3. Ignorare la cultura aziendale.
Molti founder pensano che la cultura aziendale sia qualcosa che verrà “da sola” col tempo. In realtà è un elemento strategico da definire subito. In una startup, dove spesso si lavora sotto pressione, la cultura è ciò che tiene insieme il team.
Se non c’è una visione chiara dei valori, si rischia di creare un ambiente tossico: orari infiniti, comunicazione caotica, ruoli confusi. È il fondatore a dover dare il tono: scegliere e vivere i valori aziendali, comunicarli, riconoscere i meriti e incentivare il rispetto delle persone.
Anche le iniziative per il benessere del team – dal lavoro flessibile al supporto psicologico – non devono aspettare la “grandezza aziendale”: si costruiscono dal primo giorno.
4. Sottovalutare gli obblighi di legge.
La normativa sul lavoro in Italia è complessa e molto severa. Basta poco per finire in situazioni spiacevoli: mancata iscrizione all’INAIL, contributi non versati all’INPS, uso scorretto di partite IVA o contratti a progetto. Tutto questo può sfociare in sanzioni, contenziosi e danni reputazionali.
Un solo errore può costare più di quanto si è raccolto in un intero seed round.
È per questo che tante startup scelgono di esternalizzare la funzione HR o si affidano da subito a consulenti legali e fiscali, così da evitare brutte sorprese. È un costo, certo. Ma è infinitamente più basso rispetto a una vertenza o un’ispezione dell’Ispettorato del Lavoro.
5. Non investire nello sviluppo delle persone.
“Non possiamo permetterci la formazione.” È una frase che si sente spesso tra i founder. Ma la verità è che non puoi permetterti di ignorarla.
Le persone capaci vogliono crescere. E se non glielo permetti, se ne andranno. O peggio, resteranno demotivate.
In Italia, il 92% dei lavoratori ritiene che la formazione incida sul loro coinvolgimento nel lavoro, e il 59% dichiara che migliora le performance.
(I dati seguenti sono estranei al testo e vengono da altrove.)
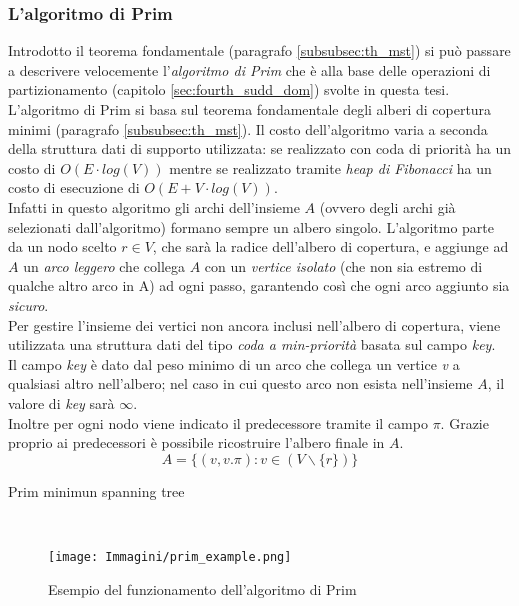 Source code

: \subsubsection{L'algoritmo di Prim}
Introdotto il teorema fondamentale (paragrafo \ref{subsubsec:th_mst}) si può passare a descrivere velocemente l'\emph{algoritmo di Prim} che è alla base delle operazioni di partizionamento (capitolo \ref{sec:fourth_sudd_dom}) svolte in questa tesi.\\
L’algoritmo di Prim si basa sul teorema fondamentale degli alberi di copertura minimi (paragrafo \ref{subsubsec:th_mst}). Il costo dell'algoritmo varia a seconda della struttura dati di supporto utilizzata: se realizzato con coda di priorità ha un costo di $O(E\cdot log(V))$ mentre se realizzato tramite \textit{heap di Fibonacci} ha un costo di esecuzione di $O(E+V\cdot log(V))$.\\
Infatti in questo algoritmo gli archi dell'insieme $A$ (ovvero degli archi già selezionati dall'algoritmo) formano sempre un albero singolo. L’algoritmo parte da un nodo scelto $r \in V$, che sarà la radice dell’albero di copertura, e aggiunge ad $A$ un \textit{arco leggero} che collega $A$ con un \textit{vertice isolato} (che non sia estremo di qualche altro arco in A) ad ogni passo, garantendo così che ogni arco aggiunto sia \textit{sicuro}.\\
Per gestire l’insieme dei vertici non ancora inclusi nell’albero di copertura, viene utilizzata una struttura dati del tipo \textit{coda a min-priorità} basata sul campo \textit{key}.\\
Il campo \textit{key} è dato dal peso minimo di un arco che collega un vertice \textit{v} a qualsiasi altro nell'albero; nel caso in cui questo arco non esista nell'insieme $A$, il valore di \textit{key} sarà $\infty$.\\
Inoltre per ogni nodo viene indicato il predecessore tramite il campo $\pi$. Grazie proprio ai predecessori è possibile ricostruire l'albero finale in $A$.
\begin{equation}
	A = \{(v, v.\pi) : v \in (V \backslash \{r\})\}
\end{equation}

\begin{algorithm}[H]
	\caption{Prim minimun spanning tree}
	\label{alg:Prim_Mst}
	\begin{algorithmic}[1]
		\Statex
		\\
		\EndFor
		\EndIf
		\EndFor
		\EndWhile
		\State \Return{}
		\EndFunction
	\end{algorithmic}
\end{algorithm}

\begin{figure}[H]
	\centering
	\texttt{[image: Immagini/prim\_example.png]}
	\caption{Esempio del funzionamento dell'algoritmo di Prim}
	\label{fig:prim_alg}
\end{figure}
Non servono corsi costosi: bastano feedback costanti, affiancamenti, progetti sfidanti e percorsi di crescita chiari.
6. Gestione documentale disordinata.
La gestione informale “alla buona” è un altro classico delle startup. Ma se non tieni in ordine contratti, buste paga, comunicazioni obbligatorie e documentazione su ferie, assenze e valutazioni, rischi sanzioni da parte dell’INPS, INAIL o dell’Ispettorato del Lavoro.
Meglio dotarsi fin da subito di un sistema HR (anche digitale e snello) o almeno di un archivio cloud sicuro. Ti aiuterà a dormire sonni più tranquilli.
Insomma...
Le startup vivono di velocità e audacia. Ma nell’ambito HR, tagliare angoli è un boomerang.
Mettere in campo basi solide – con contratti regolari, politiche e processi chiari, conformità legale e una cultura sana – ti permette di crescere in modo sostenibile e attrarre persone di valore.
Perché il vero capitale di una startup, oggi più che mai, sono le persone giuste, al posto giusto, nel momento giusto.